Section 6501 provides the period of limitations for the assessment of tax. Petitioner timely filed her 1986 return; thus, in general the tax must be assessed within 3 years of the return due date. Sec. 6501(a) and (b)(1). In this case, the period of limitations would have ended on April 15, 1990. But if, prior to the expiration of the limitations period, the parties agree in writing to extend the period, it is extended as agreed upon. Sec. 6501(c)(4). The record affirmatively establishes that the parties consented in writing to an extension of the limitations period prior to its expiration on April 15, 1990, and that respondent's deficiency notice was issued prior to the expiration of the extended period. Consequently, respondent is not barred by the period of limitations.

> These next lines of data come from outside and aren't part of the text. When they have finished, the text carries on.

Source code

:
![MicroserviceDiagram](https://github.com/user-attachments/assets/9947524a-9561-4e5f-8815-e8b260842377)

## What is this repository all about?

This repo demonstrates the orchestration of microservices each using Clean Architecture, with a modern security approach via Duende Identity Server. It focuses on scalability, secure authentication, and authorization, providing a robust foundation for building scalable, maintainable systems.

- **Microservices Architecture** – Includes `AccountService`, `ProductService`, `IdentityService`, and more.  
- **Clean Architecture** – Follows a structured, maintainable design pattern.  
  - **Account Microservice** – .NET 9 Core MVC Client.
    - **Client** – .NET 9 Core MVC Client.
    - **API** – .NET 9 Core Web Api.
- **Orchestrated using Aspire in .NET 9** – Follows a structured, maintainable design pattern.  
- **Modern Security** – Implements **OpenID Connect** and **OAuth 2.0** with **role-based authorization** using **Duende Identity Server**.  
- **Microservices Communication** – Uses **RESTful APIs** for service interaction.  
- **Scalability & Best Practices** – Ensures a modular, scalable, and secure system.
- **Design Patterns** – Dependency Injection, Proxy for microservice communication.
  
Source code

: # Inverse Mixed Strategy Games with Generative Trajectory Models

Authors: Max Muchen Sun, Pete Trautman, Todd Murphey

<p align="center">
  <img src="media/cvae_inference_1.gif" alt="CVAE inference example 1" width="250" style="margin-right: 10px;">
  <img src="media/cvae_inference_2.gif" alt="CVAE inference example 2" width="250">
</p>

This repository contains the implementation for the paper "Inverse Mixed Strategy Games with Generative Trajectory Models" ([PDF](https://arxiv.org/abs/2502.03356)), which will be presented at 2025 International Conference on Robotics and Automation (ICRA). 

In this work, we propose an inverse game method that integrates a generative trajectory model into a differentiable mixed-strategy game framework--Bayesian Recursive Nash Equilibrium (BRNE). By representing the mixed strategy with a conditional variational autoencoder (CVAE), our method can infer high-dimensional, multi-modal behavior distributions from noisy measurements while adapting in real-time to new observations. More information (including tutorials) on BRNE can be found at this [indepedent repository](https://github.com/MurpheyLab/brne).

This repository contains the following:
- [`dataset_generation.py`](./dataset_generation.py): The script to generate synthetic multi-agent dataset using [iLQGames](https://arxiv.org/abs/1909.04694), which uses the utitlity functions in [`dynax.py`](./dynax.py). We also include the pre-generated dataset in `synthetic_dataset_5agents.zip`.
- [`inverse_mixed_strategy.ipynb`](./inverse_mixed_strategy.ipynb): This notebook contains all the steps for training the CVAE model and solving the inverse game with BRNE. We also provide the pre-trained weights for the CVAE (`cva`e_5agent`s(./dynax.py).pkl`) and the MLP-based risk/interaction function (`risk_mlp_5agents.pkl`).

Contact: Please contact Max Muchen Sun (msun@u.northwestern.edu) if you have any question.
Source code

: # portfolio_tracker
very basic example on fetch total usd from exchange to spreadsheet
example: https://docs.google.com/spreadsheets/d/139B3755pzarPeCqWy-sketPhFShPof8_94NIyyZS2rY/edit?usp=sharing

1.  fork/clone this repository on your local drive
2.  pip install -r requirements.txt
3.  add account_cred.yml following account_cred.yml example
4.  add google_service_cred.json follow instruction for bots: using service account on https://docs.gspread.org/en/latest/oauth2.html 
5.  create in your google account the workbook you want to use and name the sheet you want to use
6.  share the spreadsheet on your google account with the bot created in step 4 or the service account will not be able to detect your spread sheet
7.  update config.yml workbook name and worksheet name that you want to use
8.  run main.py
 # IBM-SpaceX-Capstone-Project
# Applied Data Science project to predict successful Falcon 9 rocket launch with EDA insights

We further hold that respondent is not estopped from determining a deficiency merely because she previously accepted petitioner's amended return and issued a refund. Such an argument was rejected in Warner v. Commissioner [75-2 USTC ╤ 9848], 526 F.2d 1 (9th Cir. 1975), affg. [Dec. 32,775(M)] T.C. Memo. 1974-243, wherein the Ninth Circuit explained:
Alas, the Commissioner, confronted by millions of returns and an economy which repeatedly must be nourished by quick refunds, must first pay and then look. This necessity cannot serve as the basis of an "estoppel." [526 F.2d at 2.]
See also Gordon v. United States [85-1 USTC ╤ , 757 F.2d 1157 (11th Cir. 1985); Baasch v. Commissioner, [Dec. 47,251(M)], T.C. Memo. 1991-134, affd. without opinion 962 F.2d 4 (2d Cir. 1992).
To give effect to the foregoing,
Decision will be entered for respondent.